One 400GB table, One query - Need Tuning Ideas (SQL2005)

0 votes
asked Dec 8, 2008 by mr-flibble

I have a single large table which I would like to optimize. I'm using MS-SQL 2005 server. I'll try to describe how it is used and if anyone has any suggestions I would appreciate it very much.

The table is about 400GB, has 100 million rows and 1 million rows are inserted each day. The table has 8 columns, 1 data col and 7 columns used for lookups/ordering.

 k1 k2 k3 k4 k5 k6 k7 d1

where

 k1: varchar(3), primary key - clustered index, 10 possible values
 k2: bigint, primary key - clustered index, total rows/10 possible values
 k3: int, 10 possible values
 k4: money, 100 possible values
 k5: bool
 k6: bool
 k7: DateTime

Only one select query is run which looks like this:

 SELECT TOP(g) d1 FROM table WITH(NOLOCK)
  WHERE k1 = a
  AND k3 = c
  AND k4 = d
  AND k5 = e
  AND k6 = f
  ORDER BY k7

where g = circa 1 million This query us ran about 10 times per day (often while inserts are happening) and takes about 5-30 minutes.

So I currently only have a clustered index on the two primary key columns. My question is: what indexes should I add to improve this query's performance?

Would separate indexes on every column be a good choice? I think a single index would take up about 5-8GB. The DB server has 8GB RAM total.

Please do not say that the best thing is to experiment. This is akin to 'I don't know, work it out your self' :)

Any tips much appreciated!


EDIT by doofledorfer--

You've caused an outbreak of premature optimization here, if not outright suggestions that "the best thing is to experiment". You need to clarify a number of issues if you want useful help.

-- doofledorfer


EDIT: Comments on posts to date are now posted below along with query plan - Mr. Flibble

You are probably I/O bound

Yes, it is not CPU bound. Disk access is high. All available RAM seems to be used. Whether it is used wisely or not remains to be seen.

You say you can't split the data because all the data is used: IMPOSSIBLE

I mean that all data is used at some point - not that all data is used by each user in each query. I can certainly split the data but, so far, I don't understand why partitioning the table is any better than using a clustered index.

Why did you choose these types VARCHAR probably should have been INT as it can only be a few values. The rest are sensible enough, Money represents a money value in real life and bigint is an ID, and the bools are onny, offy type things :)

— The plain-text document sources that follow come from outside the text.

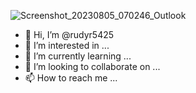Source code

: ![Screenshot_20230805_070246_Outlook](https://github.com/rudyr5425/rudyr5425/assets/141481796/a2e15587-aa0c-4ab4-b7f5-85fb6b0766c9)
- 👋 Hi, I’m @rudyr5425
- 👀 I’m interested in ...
- 🌱 I’m currently learning ...
- 💞️ I’m looking to collaborate on ...
- 📫 How to reach me ...

<!---
rudyr5425/rudyr5425 is a ✨ special ✨ repository because its `README.md` (this file) appears on your GitHub profile.
You can click the Preview link to take a look at your changes.
--->
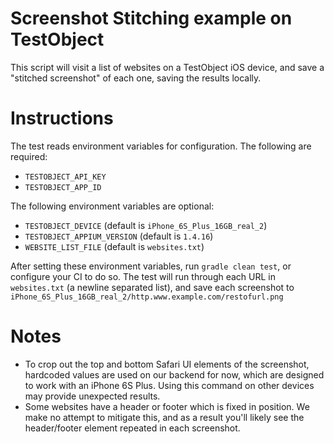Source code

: # Screenshot Stitching example on TestObject

This script will visit a list of websites on a TestObject iOS device, and save a "stitched screenshot" of each one, saving the results
locally.

# Instructions

The test reads environment variables for configuration. The following are required:

* `TESTOBJECT_API_KEY`
* `TESTOBJECT_APP_ID`

The following environment variables are optional:

* `TESTOBJECT_DEVICE` (default is `iPhone_6S_Plus_16GB_real_2`)
* `TESTOBJECT_APPIUM_VERSION` (default is `1.4.16`)
* `WEBSITE_LIST_FILE` (default is `websites.txt`)

After setting these environment variables, run `gradle clean test`, or configure your CI to do so. The test will run through each URL
in `websites.txt` (a newline separated list), and save each screenshot to `iPhone_6S_Plus_16GB_real_2/http.www.example.com/restofurl.png`

# Notes

* To crop out the top and bottom Safari UI elements of the screenshot, hardcoded values are used on our backend for now, which are designed
to work with an iPhone 6S Plus. Using this command on other devices may provide unexpected results.
* Some websites have a header or footer which is fixed in position. We make no attempt to mitigate this, and as a result you'll likely see
the header/footer element repeated in each screenshot.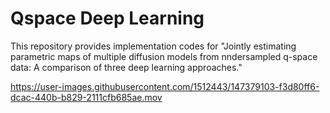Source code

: # Qspace Deep Learning

This repository provides implementation codes for "Jointly estimating parametric maps of multiple diffusion models from nndersampled q-space data: A comparison of three deep learning approaches."



https://user-images.githubusercontent.com/1512443/147379103-f3d80ff6-dcac-440b-b829-2111cfb685ae.mov


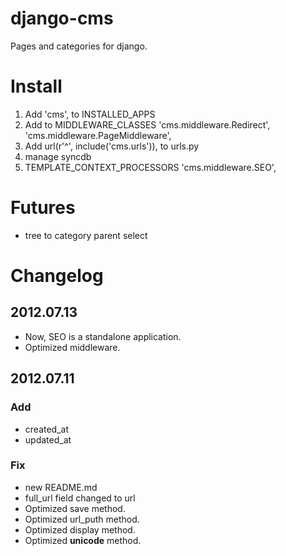# django-cms
Pages and categories for django.

# Install
1) Add 'cms', to INSTALLED_APPS
2) Add to MIDDLEWARE_CLASSES 'cms.middleware.Redirect', 'cms.middleware.PageMiddleware',
3) Add 	url(r'^', include('cms.urls')), to urls.py
4) manage syncdb
5) TEMPLATE_CONTEXT_PROCESSORS 	'cms.middleware.SEO',

# Futures
* tree to category parent select

# Changelog
## 2012.07.13
* Now, SEO is a standalone application.
* Optimized middleware.

## 2012.07.11
### Add
* created_at
* updated_at

### Fix
* new README.md
* full_url field changed to url
* Optimized save method.
* Optimized url_puth method.
* Optimized display method.
* Optimized __unicode__ method.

By any chance we could get have a look the insert statement, or TSQL or the bulkinsert

TSQL. Its basically INSERT INTO table VALUES (k1,k2,k3,k4,k5,k6,d1). The only thing that is in any way interesting is that many duplicate inserts are attempted and the k1 & k2 PK constraint is used to prevent duplicate data entering the database. I believed at design time (and now) that this was as quick a way as any to finter out duplicate data.

Can you tell how often your insert happens Every 10 minutes or so inserts run (ADO.NET) maybe 10K at a time and take a few minutes. I estimate currently a full day's inserts take 40% of the time in the day.

Does the DateTime field contains the date of insert No. There is actually another DateTime column which does but it is not retrieved in any SELECT query so I didn't mention it for the sake of simplicity.

How did you came to this More one man day thinking.

if you're interested only in the last data, deleting/archiving the useless data could make sense (start from scratch every morning)

I am not interested in recent data only. A query may select some of the very first data that was inserted into the table all the way up to data inserted minutes ago. But as the data is filtered this does not mean that all the data in the DB is requested in that query.

if there is only one "inserter" and only one "reader", you may want to switch to a specialised type (hashmap/list/deque/stack) or something more elaborated, in a programming language.

I will probably stick with MSSQL for the moment. It's not broke yet, just a little slow.

liggett78, do you suggest a clustered index on columns k1,k4,k5,k6,k3 or a non-clustered index on those columns?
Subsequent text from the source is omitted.